7.3 Graph Data Integration

Staworko and Boneva supervised the PhD thesis of Lozano 28 on data exchange from relational database to RDF graphs subject to shape schemas in ShEx. In 26, they show that the consistency problem is coNP-complete, i.e. checking whether every source instance of the relational database admits a target solution, i.e. an RDF graph that satisfies the source-to-target dependencies. They also study the problem of certain query answering, of finding answer of any target solution. For this they introduce the notion of universal simulation solution that allows to compute certain query answers for forwards path queries.

In a cooperation with the Unversity of Oviedo in Spain, Boneva and Staworko conducted a usability experiment on three different graph schema languages for heterogeneous data mapping 15. Their results show that users of our own language ShExML tend to perform better than those of YARRRML and SPARQL-Generate.

7.4 Others

Paperman et al. 13 published a paper on polynomial recursive sequence at the 47th International Colloquium on Automata, Languages and Programming (ICALP). For researching this results, Paperman invited the 4 other authors for a 5 day working meeting in Lille. ICALP is one of the major conferences in theoretical computer science, so this result could be marked as another highlight of the year.

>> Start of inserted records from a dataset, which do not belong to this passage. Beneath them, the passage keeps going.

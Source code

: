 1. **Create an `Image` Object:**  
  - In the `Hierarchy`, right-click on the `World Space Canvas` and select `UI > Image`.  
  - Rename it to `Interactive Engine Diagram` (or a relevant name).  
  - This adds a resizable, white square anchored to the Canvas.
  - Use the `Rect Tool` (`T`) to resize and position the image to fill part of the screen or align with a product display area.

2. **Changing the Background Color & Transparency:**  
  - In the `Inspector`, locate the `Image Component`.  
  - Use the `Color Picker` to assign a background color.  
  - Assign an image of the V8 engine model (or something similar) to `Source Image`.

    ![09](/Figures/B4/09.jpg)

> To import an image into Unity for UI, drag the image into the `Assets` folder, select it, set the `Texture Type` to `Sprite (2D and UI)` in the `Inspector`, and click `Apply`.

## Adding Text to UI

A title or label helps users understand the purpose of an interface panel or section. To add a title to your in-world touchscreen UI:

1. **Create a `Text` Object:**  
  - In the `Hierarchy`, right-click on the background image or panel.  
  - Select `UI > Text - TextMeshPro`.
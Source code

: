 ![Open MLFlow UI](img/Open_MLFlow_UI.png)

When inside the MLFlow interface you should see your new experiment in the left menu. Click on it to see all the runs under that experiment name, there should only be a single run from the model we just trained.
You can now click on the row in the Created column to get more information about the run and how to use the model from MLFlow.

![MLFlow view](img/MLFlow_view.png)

8 Partnerships and cooperations

8.1 International Initiatives

Declared Inria international partners

Saint Petersburg, Russia Salvati and Niehren cooperate with the University of Saint-Petersburg following a visit of R. Azimov leading to a comon publication at BDA 2020 25. This cooperation was funded by a invitation for R. Azimov by the Cristal lab in 2019.

Informal international partners

Santiago, Chile Monet cooperates with Marcelo Arenas and Pablo Berceló from the Pontifical Catholic University of Chile and with Luca Bertossi from Adolfo Ibáñez University (also Chile) on counting problems for incomplete databases and on the computation of SHAP-score explainations for circuit classes from knowledge compilation. This yield joint publications at NeuIPS 2020 19 and AAAI 2021 2.
Warsaw, Poland Paperman cooperates with Filip Murlak on query evaluation on streams. A joint paper is accepted for publication at PODS 2021 3.
Wroclaw, Poland Staworko has regular exchange with Piotr Wieczorek from the University of Wroclaw, which lead to a joined publication at PODS 2019.
Tel Aviv, Israel Monet also has regular exchanges with Benny Kimelfeld from Technion (Israel) and Daniel Deutch from Tel Aviv University on computing Shapley values for database query answers.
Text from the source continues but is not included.